Internships, not ‘sightseeing tours’, will help young Hongkongers learn about mainland China, scholar says
Academic Anthony Fung speaks at seminar ahead of group visit across the border to meet state leaders
Internships or work experience across the border would help young Hongkongers appreciate China better than short “sightseeing trips”, an academic said on the eve of a mainland visit by a group of up-and-coming business and community leaders.
“Short-term exchange programmes usually give an impression that they are just cheap sightseeing tours,” Professor Anthony Fung Ying-him said at a public seminar at Chinese University on Thursday, as he highlighted findings from a survey done three years ago on youngsters’ attitudes towards mainland China. “Itineraries are usually very tight, and it is difficult for participants to really understand daily life on the mainland.”
He pointed out that respondents who had taken part in short exchanges across the border were more pessimistic about the political situation there compared with those who had not been on such trips.
But those who had joined internship programmes and worked on the mainland gave an average score of 1.63 out of 3 for the general living quality there, compared to a score of 1.44 for those who had not joined such programmes.
The seminar was held as 150 young business and community leaders prepared to tour Shenzhen, Wuhan and Beijing to understand how the country’s IT sector is developing.
They are expected to meet state leaders in the Chinese capital, possibly including vice-premier Han Zheng, who is in charge of Hong Kong and Macau affairs as well as regional development in the Greater Bay Area.
Kenneth Fok Kai-kong, a leader of the delegation and a Hong Kong delegate to China’s top political advisory body, the Chinese People’s Political Consultative Conference, said the trip details were being finalised.
The grandson of tycoon and Beijing loyalist Henry Fok Ying-tung, told reporters after the seminar, which he also spoke at: “It would be a very valuable chance if [we] could in person hear the state leaders’ views and expectations of Hong Kong’s young people.”
He said the central government attached much importance to the development of the city’s youth and how they integrated into the country’s development.
Fok is chairman of the Committee of Youth Activities in Hong Kong, which is co-organising the mainland trip next week.
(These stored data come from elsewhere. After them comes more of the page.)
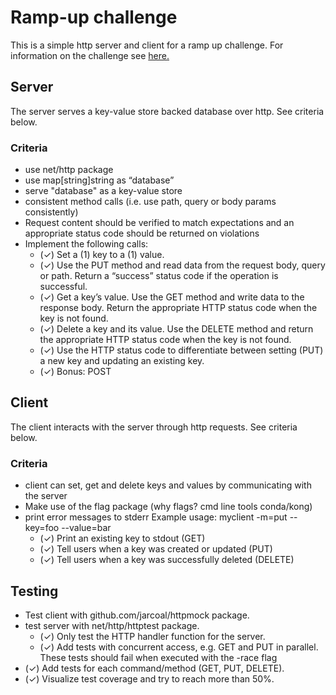 # Ramp-up challenge
This is a simple http server and client for a ramp up challenge.
For information on the challenge see [here.](https://docs.google.com/document/d/1BtVU34iuoQEs9B9N6QOl20nF1WM_e_OOyWrm1eelf-s/edit#heading=h.rxmn8ufj7ae2)

## Server
The server serves a key-value store backed database over http.
See criteria below.

### Criteria
* use net/http package 
* use map[string]string as “database” 
* serve "database" as a key-value store
* consistent method calls (i.e. use path, query or body params consistently)
* Request content should be verified to match expectations and an appropriate status code should be returned on violations
* Implement the following calls:
  * (✓) Set a (1) key to a (1) value.
  * (✓) Use the PUT method and read data from the request body, query or path. Return a “success” status code if the operation is successful.
  * (✓) Get a key’s value. Use the GET method and write data to the response body. Return the appropriate HTTP status code when the key is not found.
  * (✓) Delete a key and its value. Use the DELETE method and return the appropriate HTTP status code when the key is not found.
  * (✓) Use the HTTP status code to differentiate between setting (PUT) a new key and updating an existing key.
  * (✓) Bonus: POST

## Client
The client interacts with the server through http requests.
See criteria below.

### Criteria
* client can set, get and delete keys and values by communicating with the server
* Make use of the flag package (why flags? cmd line tools conda/kong)
* print error messages to stderr
Example usage: myclient -m=put --key=foo --value=bar
  * (✓) Print an existing key to stdout (GET)
  * (✓) Tell users when a key was created or updated (PUT)
  * (✓) Tell users when a key was successfully deleted (DELETE)

## Testing
* Test client with github.com/jarcoal/httpmock package.
* test server with net/http/httptest package. 
  * (✓) Only test the HTTP handler function for the server.
  * (✓) Add tests with concurrent access, e.g. GET and PUT in parallel. These tests should fail when executed with the -race flag
* (✓) Add tests for each command/method (GET, PUT, DELETE).
* (✓) Visualize test coverage and try to reach more than 50%.



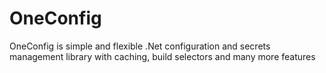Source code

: # OneConfig
OneConfig is simple and flexible .Net configuration and secrets management library with caching, build selectors and many more features
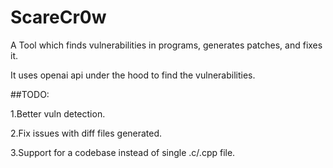 # ScareCr0w

A Tool which finds vulnerabilities in programs, generates patches, and fixes it.

It uses openai api under the hood to find the vulnerabilities.

##TODO:

1.Better vuln detection.

2.Fix issues with diff files generated.

3.Support for a codebase instead of single .c/.cpp file.
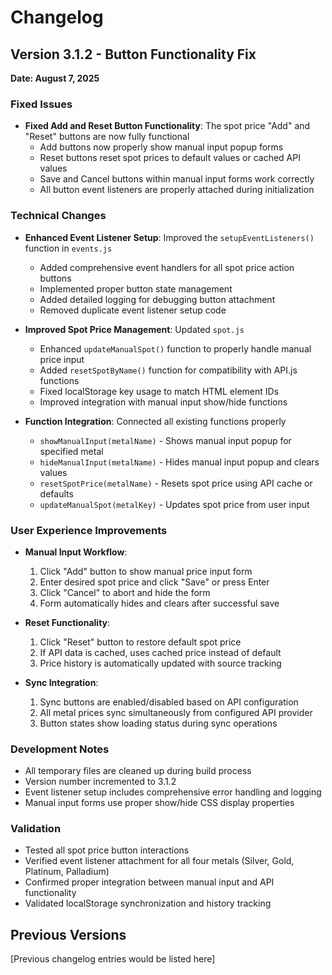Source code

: # Changelog

## Version 3.1.2 - Button Functionality Fix
**Date: August 7, 2025**

### Fixed Issues
- **Fixed Add and Reset Button Functionality**: The spot price "Add" and "Reset" buttons are now fully functional
  - Add buttons now properly show manual input popup forms
  - Reset buttons reset spot prices to default values or cached API values
  - Save and Cancel buttons within manual input forms work correctly
  - All button event listeners are properly attached during initialization

### Technical Changes
- **Enhanced Event Listener Setup**: Improved the `setupEventListeners()` function in `events.js`
  - Added comprehensive event handlers for all spot price action buttons
  - Implemented proper button state management
  - Added detailed logging for debugging button attachment
  - Removed duplicate event listener setup code

- **Improved Spot Price Management**: Updated `spot.js` 
  - Enhanced `updateManualSpot()` function to properly handle manual price input
  - Added `resetSpotByName()` function for compatibility with API.js functions
  - Fixed localStorage key usage to match HTML element IDs
  - Improved integration with manual input show/hide functions

- **Function Integration**: Connected all existing functions properly
  - `showManualInput(metalName)` - Shows manual input popup for specified metal
  - `hideManualInput(metalName)` - Hides manual input popup and clears values
  - `resetSpotPrice(metalName)` - Resets spot price using API cache or defaults
  - `updateManualSpot(metalKey)` - Updates spot price from user input

### User Experience Improvements
- **Manual Input Workflow**: 
  1. Click "Add" button to show manual price input form
  2. Enter desired spot price and click "Save" or press Enter
  3. Click "Cancel" to abort and hide the form
  4. Form automatically hides and clears after successful save

- **Reset Functionality**:
  1. Click "Reset" button to restore default spot price
  2. If API data is cached, uses cached price instead of default
  3. Price history is automatically updated with source tracking

- **Sync Integration**: 
  1. Sync buttons are enabled/disabled based on API configuration
  2. All metal prices sync simultaneously from configured API provider
  3. Button states show loading status during sync operations

### Development Notes
- All temporary files are cleaned up during build process
- Version number incremented to 3.1.2
- Event listener setup includes comprehensive error handling and logging
- Manual input forms use proper show/hide CSS display properties

### Validation
- Tested all spot price button interactions
- Verified event listener attachment for all four metals (Silver, Gold, Platinum, Palladium)
- Confirmed proper integration between manual input and API functionality
- Validated localStorage synchronization and history tracking

## Previous Versions
[Previous changelog entries would be listed here]
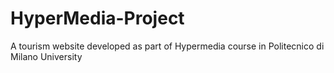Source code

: # HyperMedia-Project
A tourism website developed as part of Hypermedia course in Politecnico di Milano University 
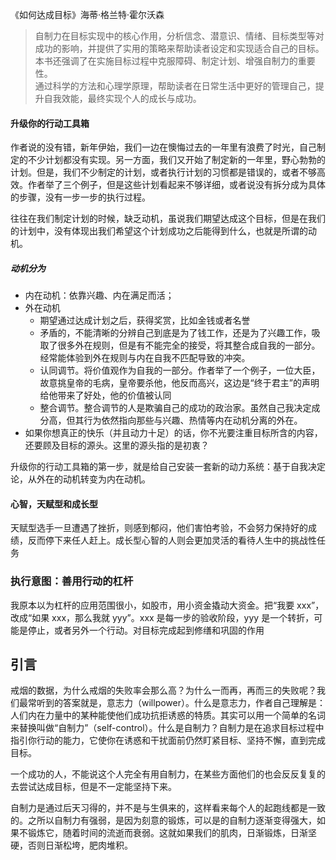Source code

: 
《如何达成目标》海蒂·格兰特·霍尔沃森    

> 自制力在目标实现中的核心作用，分析信念、潜意识、情绪、目标类型等对成功的影响，并提供了实用的策略来帮助读者设定和实现适合自己的目标。  
> 本书还强调了在实施目标过程中克服障碍、制定计划、增强自制力的重要性。  
> 通过科学的方法和心理学原理，帮助读者在日常生活中更好的管理自己，提升自我效能，最终实现个人的成长与成功。  


#### 升级你的行动工具箱

作者说的没有错，新年伊始，我们一边在懊悔过去的一年里有浪费了时光，自己制定的不少计划都没有实现。另一方面，我们又开始了制定新的一年里，野心勃勃的计划。但是，我们不少制定的计划，或者执行计划的习惯都是错误的，或者不够高效。作者举了三个例子，但是这些计划看起来不够详细，或者说没有拆分成为具体的步骤，没有一步一步的执行过程。

往往在我们制定计划的时候，缺乏动机，虽说我们期望达成这个目标，但是在我们的计划中，没有体现出我们希望这个计划成功之后能得到什么，也就是所谓的动机。

##### 动机分为
- 内在动机：依靠兴趣、内在满足而活；
- 外在动机
    - 期望通过达成计划之后，获得奖赏，比如金钱或者名誉
    - 矛盾的，不能清晰的分辨自己到底是为了钱工作，还是为了兴趣工作，吸取了很多外在规则，但是有不能完全的接受，将其整合成自我的一部分。经常能体验到外在规则与内在自我不匹配导致的冲突。
    - 认同调节。将价值观作为自我的一部分。作者举了一个例子，一位大臣，故意挑皇帝的毛病，皇帝要杀他，他反而高兴，这边是“终于君主”的声明给他带来了好处，他的价值被认同
    - 整合调节。整合调节的人是欺骗自己的成功的政治家。虽然自己我决定成分高，但其行为依然指向那些与兴趣、热情等内在动机分离的外在。
- 如果你想真正的快乐（并且动力十足）的话，你不光要注重目标所含的内容，还要顾及目标的源头。这里的源头指的是初衷？

升级你的行动工具箱的第一步，就是给自己安装一套新的动力系统：基于自我决定论，从外在的动机转变为内在动机。


#### 心智，天赋型和成长型

天赋型选手一旦遭遇了挫折，则感到郁闷，他们害怕考验，不会努力保持好的成绩，反而停下来任人赶上。成长型心智的人则会更加灵活的看待人生中的挑战性任务


### 执行意图：善用行动的杠杆

我原本以为杠杆的应用范围很小，如股市，用小资金撬动大资金。把“我要 xxx”，改成“如果 xxx，那么我就 yyy”。xxx 是每一步的验收阶段，yyy 是一个转折，可能是停止，或者另外一个行动。对目标完成起到修缮和巩固的作用


## 引言

戒烟的数据，为什么戒烟的失败率会那么高？为什么一而再，再而三的失败呢？我们最常听到的答案就是，意志力（willpower）。什么是意志力，作者自己理解是：人们内在力量中的某种能使他们成功抗拒诱惑的特质。其实可以用一个简单的名词来替换叫做“自制力”（self-control）。什么是自制力？自制力是在追求目标过程中指引你行动的能力，它使你在诱惑和干扰面前仍然盯紧目标、坚持不懈，直到完成目标。

一个成功的人，不能说这个人完全有用自制力，在某些方面他们的也会反反复复的去尝试达成目标，但是不一定能坚持下来。

自制力是通过后天习得的，并不是与生俱来的，这样看来每个人的起跑线都是一致的。之所以自制力有强弱，是因为刻意的锻炼，可以是的自制力逐渐变得强大，如果不锻炼它，随着时间的流逝而衰弱。这就如果我们的肌肉，日渐锻炼，日渐坚硬，否则日渐松垮，肥肉堆积。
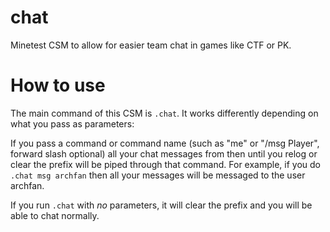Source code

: # chat
Minetest CSM to allow for easier team chat in games like CTF or PK.

# How to use
The main command of this CSM is `.chat`. It works differently depending on what you pass as parameters:

If you pass a command or command name (such as "me" or "/msg Player", forward slash optional) all your chat messages from then until you relog or clear the prefix will be piped through that command. For example, if you do `.chat msg archfan` then all your messages will be messaged to the user archfan.

If you run `.chat` with *no* parameters, it will clear the prefix and you will be able to chat normally.
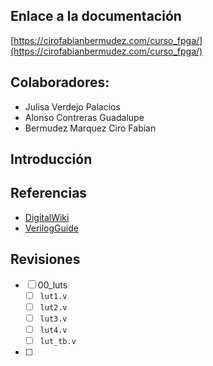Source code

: ## Enlace a la documentación
[https://cirofabianbermudez.com/curso_fpga/](https://cirofabianbermudez.com/curso_fpga/)


## Colaboradores: 
- Julisa Verdejo Palacios
- Alonso Contreras Guadalupe
- Bermudez Marquez Ciro Fabian

## Introducción
## Referencias
- [DigitalWiki](http://digital.unex.es/wiki/doku.php?id=pub:vlog#sintaxis_verilog)
- [VerilogGuide](https://verilogguide.readthedocs.io/en/latest/index.html)

## Revisiones
- [ ] 00_luts
  - [ ] `lut1.v`
  - [ ] `lut2.v`
  - [ ] `lut3.v`
  - [ ] `lut4.v`
  - [ ] `lut_tb.v`
- [ ]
The committee is formed by nine pro-Beijing groups in Hong Kong, including the Y.Elites Association and the Hong Kong United Youth Association, of which the key members are the so-called fu er dai, or “second-generation rich” – the scions of wealthy families.
Ben Kong Ho-ming, a policy officer at the think tank Savantas Policy Institute, said at the seminar that Hongkongers’ reluctance to work across the border was related to pay. The general starting salary of a university graduate in Hong Kong is about HK$14,000 (US$1,785), while that on the mainland is only 4,300 yuan (US$662).
Clarisse Yeung Suet-ying, of the cultural group ARTicipants, also flagged “heavy political censorship” as something deterring young artists from moving to the mainland.
The localist Wan Chai district councillor said: “There seems to have been too much discussion in recent years about encouraging our young people to find opportunities across the border. But should we not encourage our young talent to stay in Hong Kong to contribute to our society?”